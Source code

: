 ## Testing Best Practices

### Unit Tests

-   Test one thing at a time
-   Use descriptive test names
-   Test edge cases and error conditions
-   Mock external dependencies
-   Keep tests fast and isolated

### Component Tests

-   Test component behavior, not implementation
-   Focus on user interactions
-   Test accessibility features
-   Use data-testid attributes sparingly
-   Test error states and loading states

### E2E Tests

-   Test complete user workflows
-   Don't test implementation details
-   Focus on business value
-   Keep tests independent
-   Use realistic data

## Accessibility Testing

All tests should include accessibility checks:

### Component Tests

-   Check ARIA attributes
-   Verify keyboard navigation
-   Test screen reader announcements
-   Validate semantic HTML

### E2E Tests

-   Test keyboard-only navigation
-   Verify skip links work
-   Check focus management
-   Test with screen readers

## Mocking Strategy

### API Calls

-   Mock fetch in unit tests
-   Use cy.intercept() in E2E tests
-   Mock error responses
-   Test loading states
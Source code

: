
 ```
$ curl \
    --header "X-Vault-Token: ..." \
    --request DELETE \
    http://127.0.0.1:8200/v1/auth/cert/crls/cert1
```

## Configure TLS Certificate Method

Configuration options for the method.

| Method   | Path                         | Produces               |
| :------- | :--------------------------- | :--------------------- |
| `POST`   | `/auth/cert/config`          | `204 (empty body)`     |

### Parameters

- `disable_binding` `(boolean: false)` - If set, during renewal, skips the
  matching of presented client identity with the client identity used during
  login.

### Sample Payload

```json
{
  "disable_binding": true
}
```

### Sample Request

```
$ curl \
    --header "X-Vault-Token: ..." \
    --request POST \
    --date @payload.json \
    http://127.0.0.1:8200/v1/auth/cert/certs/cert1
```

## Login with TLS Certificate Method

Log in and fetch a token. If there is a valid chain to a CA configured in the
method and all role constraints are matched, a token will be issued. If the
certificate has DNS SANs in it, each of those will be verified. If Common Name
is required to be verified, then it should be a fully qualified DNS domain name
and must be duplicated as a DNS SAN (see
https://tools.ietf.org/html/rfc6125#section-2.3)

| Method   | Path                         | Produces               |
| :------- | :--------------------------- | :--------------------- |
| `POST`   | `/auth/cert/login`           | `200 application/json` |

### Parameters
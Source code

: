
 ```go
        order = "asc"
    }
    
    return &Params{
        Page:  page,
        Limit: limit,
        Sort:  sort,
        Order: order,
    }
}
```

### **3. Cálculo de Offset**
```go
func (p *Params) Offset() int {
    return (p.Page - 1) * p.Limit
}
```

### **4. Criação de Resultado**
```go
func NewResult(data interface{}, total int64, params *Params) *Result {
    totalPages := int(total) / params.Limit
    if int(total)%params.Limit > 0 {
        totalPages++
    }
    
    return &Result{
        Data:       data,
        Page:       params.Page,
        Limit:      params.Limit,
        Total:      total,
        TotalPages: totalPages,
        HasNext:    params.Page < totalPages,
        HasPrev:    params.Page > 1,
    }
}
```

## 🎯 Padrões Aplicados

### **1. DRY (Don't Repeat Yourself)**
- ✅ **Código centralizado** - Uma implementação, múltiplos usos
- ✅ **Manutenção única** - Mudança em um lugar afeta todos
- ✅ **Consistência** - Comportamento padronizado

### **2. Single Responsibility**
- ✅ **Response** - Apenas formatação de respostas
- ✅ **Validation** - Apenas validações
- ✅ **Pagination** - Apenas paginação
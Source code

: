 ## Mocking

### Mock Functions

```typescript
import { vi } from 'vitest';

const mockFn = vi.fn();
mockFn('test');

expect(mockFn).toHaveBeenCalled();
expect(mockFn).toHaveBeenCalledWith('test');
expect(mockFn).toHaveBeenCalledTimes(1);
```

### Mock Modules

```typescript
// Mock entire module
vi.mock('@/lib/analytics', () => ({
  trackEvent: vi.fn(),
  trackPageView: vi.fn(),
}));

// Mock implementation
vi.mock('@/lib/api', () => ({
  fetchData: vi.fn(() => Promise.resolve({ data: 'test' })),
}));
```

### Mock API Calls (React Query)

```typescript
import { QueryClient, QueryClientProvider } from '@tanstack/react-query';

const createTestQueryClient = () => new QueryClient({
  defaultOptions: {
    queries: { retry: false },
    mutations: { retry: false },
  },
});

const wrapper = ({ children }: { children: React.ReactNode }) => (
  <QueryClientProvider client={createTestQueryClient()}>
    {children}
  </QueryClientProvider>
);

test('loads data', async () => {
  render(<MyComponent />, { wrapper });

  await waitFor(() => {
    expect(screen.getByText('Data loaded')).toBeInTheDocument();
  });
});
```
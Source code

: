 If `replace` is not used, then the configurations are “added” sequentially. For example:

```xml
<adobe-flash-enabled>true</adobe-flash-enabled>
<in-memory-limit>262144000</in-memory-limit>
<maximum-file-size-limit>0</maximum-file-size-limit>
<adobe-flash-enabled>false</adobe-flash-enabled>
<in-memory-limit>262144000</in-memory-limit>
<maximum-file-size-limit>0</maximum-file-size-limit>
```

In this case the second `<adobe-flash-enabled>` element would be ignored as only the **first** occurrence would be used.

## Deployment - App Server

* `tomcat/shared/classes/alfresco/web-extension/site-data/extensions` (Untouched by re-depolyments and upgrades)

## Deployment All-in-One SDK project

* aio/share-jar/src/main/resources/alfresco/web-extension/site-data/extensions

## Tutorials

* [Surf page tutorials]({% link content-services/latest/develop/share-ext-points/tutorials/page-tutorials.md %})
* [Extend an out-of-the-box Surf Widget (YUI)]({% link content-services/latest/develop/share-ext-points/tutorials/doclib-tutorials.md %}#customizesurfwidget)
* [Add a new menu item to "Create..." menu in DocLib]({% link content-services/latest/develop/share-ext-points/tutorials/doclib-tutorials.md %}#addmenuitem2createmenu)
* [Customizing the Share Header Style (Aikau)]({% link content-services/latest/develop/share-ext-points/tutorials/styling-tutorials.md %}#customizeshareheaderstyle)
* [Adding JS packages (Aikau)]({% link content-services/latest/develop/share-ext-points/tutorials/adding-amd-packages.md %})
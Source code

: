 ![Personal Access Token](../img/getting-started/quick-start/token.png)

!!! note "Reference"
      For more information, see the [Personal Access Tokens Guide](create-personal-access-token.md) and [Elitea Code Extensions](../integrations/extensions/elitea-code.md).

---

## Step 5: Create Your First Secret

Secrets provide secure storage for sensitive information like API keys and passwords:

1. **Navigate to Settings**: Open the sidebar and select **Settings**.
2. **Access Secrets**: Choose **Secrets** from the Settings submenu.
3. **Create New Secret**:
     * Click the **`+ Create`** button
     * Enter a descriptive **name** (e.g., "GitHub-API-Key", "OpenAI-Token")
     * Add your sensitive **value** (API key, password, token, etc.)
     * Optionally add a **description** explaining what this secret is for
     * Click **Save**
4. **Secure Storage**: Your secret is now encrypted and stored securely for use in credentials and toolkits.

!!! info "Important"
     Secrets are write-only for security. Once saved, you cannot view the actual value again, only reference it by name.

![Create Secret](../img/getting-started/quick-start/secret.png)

EXERCISE PROMPT: In the listing above, locate the line containing "## Accessibility Testing" and the line containing "renewal, skips the". Transcribe those two lines and everything between them, exactly as written.

ANSWER TO THE EXERCISE:
## Accessibility Testing

All tests should include accessibility checks:

### Component Tests

-   Check ARIA attributes
-   Verify keyboard navigation
-   Test screen reader announcements
-   Validate semantic HTML

### E2E Tests

-   Test keyboard-only navigation
-   Verify skip links work
-   Check focus management
-   Test with screen readers

## Mocking Strategy

### API Calls

-   Mock fetch in unit tests
-   Use cy.intercept() in E2E tests
-   Mock error responses
-   Test loading states
Source code

:
 ```
$ curl \
    --header "X-Vault-Token: ..." \
    --request DELETE \
    http://127.0.0.1:8200/v1/auth/cert/crls/cert1
```

## Configure TLS Certificate Method

Configuration options for the method.

| Method   | Path                         | Produces               |
| :------- | :--------------------------- | :--------------------- |
| `POST`   | `/auth/cert/config`          | `204 (empty body)`     |

### Parameters

- `disable_binding` `(boolean: false)` - If set, during renewal, skips the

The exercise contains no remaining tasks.